A voz do vice presidente
Chamou a atenção o fato de o vice-presidente Michel Temer, um dos mais renomados constitucionalistas do país, não ter sido ouvido preliminarmente sobre a questão. Tivesse ouvido o vice-presidente, Dilma não teria passado pelo dissabor de ouvir as contrariedades à sua ideia. Michel acabou consertando o imbróglio. E deu a solução. Disse à presidente, por ocasião de uma reunião com a OAB, não existir na CF a figura de constituinte exclusiva para tratar de uma questão específica.

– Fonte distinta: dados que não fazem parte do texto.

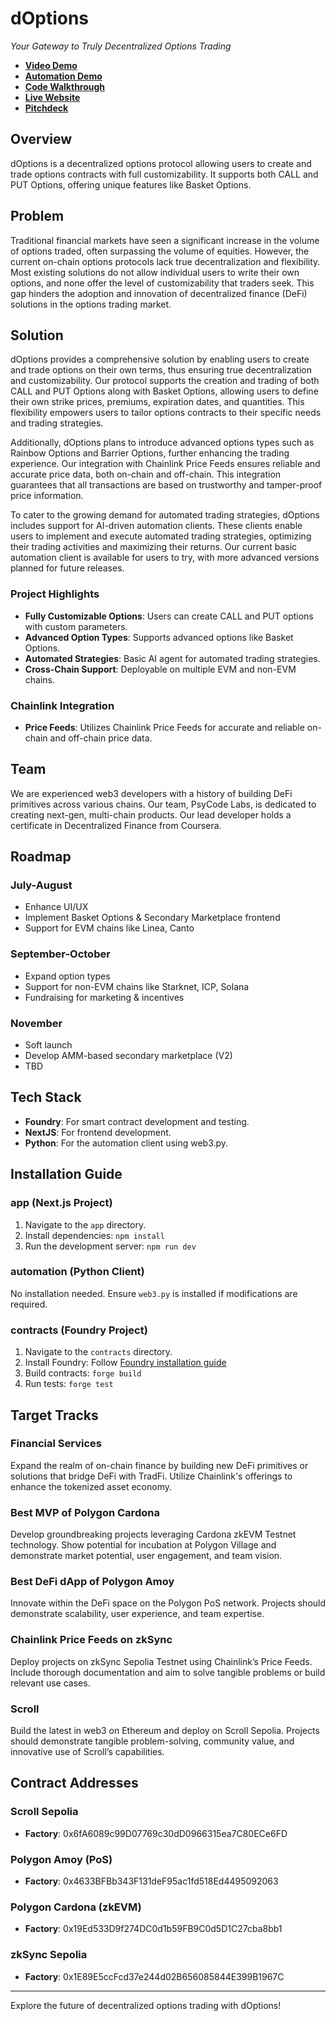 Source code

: # dOptions

*Your Gateway to Truly Decentralized Options Trading*

- **[Video Demo](https://youtu.be/OV_RVZxUJ38)**
- **[Automation Demo](https://youtu.be/AZyX4mt8d8c)**
- **[Code Walkthrough](https://youtu.be/anJyjkQ6W0g)**
- **[Live Website](https://doptions.vercel.app/)**
- **[Pitchdeck](https://doptions-uokcwbj.gamma.site/)**

## Overview
dOptions is a decentralized options protocol allowing users to create and trade options contracts with full customizability. It supports both CALL and PUT Options, offering unique features like Basket Options.

## Problem
Traditional financial markets have seen a significant increase in the volume of options traded, often surpassing the volume of equities. However, the current on-chain options protocols lack true decentralization and flexibility. Most existing solutions do not allow individual users to write their own options, and none offer the level of customizability that traders seek. This gap hinders the adoption and innovation of decentralized finance (DeFi) solutions in the options trading market.

## Solution
dOptions provides a comprehensive solution by enabling users to create and trade options on their own terms, thus ensuring true decentralization and customizability. Our protocol supports the creation and trading of both CALL and PUT Options along with Basket Options, allowing users to define their own strike prices, premiums, expiration dates, and quantities. This flexibility empowers users to tailor options contracts to their specific needs and trading strategies.

Additionally, dOptions plans to introduce advanced options types such as Rainbow Options and Barrier Options, further enhancing the trading experience. Our integration with Chainlink Price Feeds ensures reliable and accurate price data, both on-chain and off-chain. This integration guarantees that all transactions are based on trustworthy and tamper-proof price information.

To cater to the growing demand for automated trading strategies, dOptions includes support for AI-driven automation clients. These clients enable users to implement and execute automated trading strategies, optimizing their trading activities and maximizing their returns. Our current basic automation client is available for users to try, with more advanced versions planned for future releases.

### Project Highlights
- **Fully Customizable Options**: Users can create CALL and PUT options with custom parameters.
- **Advanced Option Types**: Supports advanced options like Basket Options.
- **Automated Strategies**: Basic AI agent for automated trading strategies.
- **Cross-Chain Support**: Deployable on multiple EVM and non-EVM chains.

### Chainlink Integration
- **Price Feeds**: Utilizes Chainlink Price Feeds for accurate and reliable on-chain and off-chain price data.

## Team
We are experienced web3 developers with a history of building DeFi primitives across various chains. Our team, PsyCode Labs, is dedicated to creating next-gen, multi-chain products. Our lead developer holds a certificate in Decentralized Finance from Coursera.

## Roadmap
### July-August
- Enhance UI/UX
- Implement Basket Options & Secondary Marketplace frontend
- Support for EVM chains like Linea, Canto

### September-October
- Expand option types
- Support for non-EVM chains like Starknet, ICP, Solana
- Fundraising for marketing & incentives

### November
- Soft launch
- Develop AMM-based secondary marketplace (V2)
- TBD

## Tech Stack
- **Foundry**: For smart contract development and testing.
- **NextJS**: For frontend development.
- **Python**: For the automation client using web3.py.

## Installation Guide
### app (Next.js Project)
1. Navigate to the `app` directory.
2. Install dependencies: `npm install`
3. Run the development server: `npm run dev`

### automation (Python Client)
No installation needed. Ensure `web3.py` is installed if modifications are required.

### contracts (Foundry Project)
1. Navigate to the `contracts` directory.
2. Install Foundry: Follow [Foundry installation guide](https://book.getfoundry.sh/getting-started/installation.html)
3. Build contracts: `forge build`
4. Run tests: `forge test`

## Target Tracks
### Financial Services
Expand the realm of on-chain finance by building new DeFi primitives or solutions that bridge DeFi with TradFi. Utilize Chainlink's offerings to enhance the tokenized asset economy.

### Best MVP of Polygon Cardona
Develop groundbreaking projects leveraging Cardona zkEVM Testnet technology. Show potential for incubation at Polygon Village and demonstrate market potential, user engagement, and team vision.

### Best DeFi dApp of Polygon Amoy
Innovate within the DeFi space on the Polygon PoS network. Projects should demonstrate scalability, user experience, and team expertise.

### Chainlink Price Feeds on zkSync
Deploy projects on zkSync Sepolia Testnet using Chainlink’s Price Feeds. Include thorough documentation and aim to solve tangible problems or build relevant use cases.

### Scroll
Build the latest in web3 on Ethereum and deploy on Scroll Sepolia. Projects should demonstrate tangible problem-solving, community value, and innovative use of Scroll’s capabilities.

## Contract Addresses
### Scroll Sepolia
- **Factory**: 0x6fA6089c99D07769c30dD0966315ea7C80ECe6FD

### Polygon Amoy (PoS)
- **Factory**: 0x4633BFBb343F131deF95ac1fd518Ed4495092063

### Polygon Cardona (zkEVM)
- **Factory**: 0x19Ed533D9f274DC0d1b59FB9C0d5D1C27cba8bb1

### zkSync Sepolia
- **Factory**: 0x1E89E5ccFcd37e244d02B656085844E399B1967C

---

Explore the future of decentralized options trading with dOptions!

A proposta de Michel Temer
Propôs que ela encaminhasse ao Congresso uma mensagem solicitando que o Parlamento convocasse um plebiscito para auscultar o desejo do povo sobre as diversas questões que permeiam a política, do tipo : tipo de voto – distrital, distrital misto, proporcional; fim ou não das coligações proporcionais, coincidência das eleições, etc. Sairia o modelo de interesse da sociedade. A se realizar em agosto. Até 3 de outubro, esse modelo deveria ser aprovado para entrar em vigor já em 2014.
Conselho aos governantes
Esta coluna dedica sua última nota a pequenos conselhos a políticos, governantes, membros dos Poderes e líderes nacionais. Na última coluna, o espaço foi destinado aos políticos e governantes. Pelo momento que o país atravessa, continuaremos a dirigir a eles o conselho :
1. Procurem auscultar as demandas do povo. E passem do discurso à ação.
2. Evitem promessas que não podem ser cumpridas; falas de caráter demagógico.
3. Saibam ler os sinais de um novo tempo. Comunicação governamental ultrapassa a linha do marketing de glorificação. Requer interatividade e compromisso com as comunidades.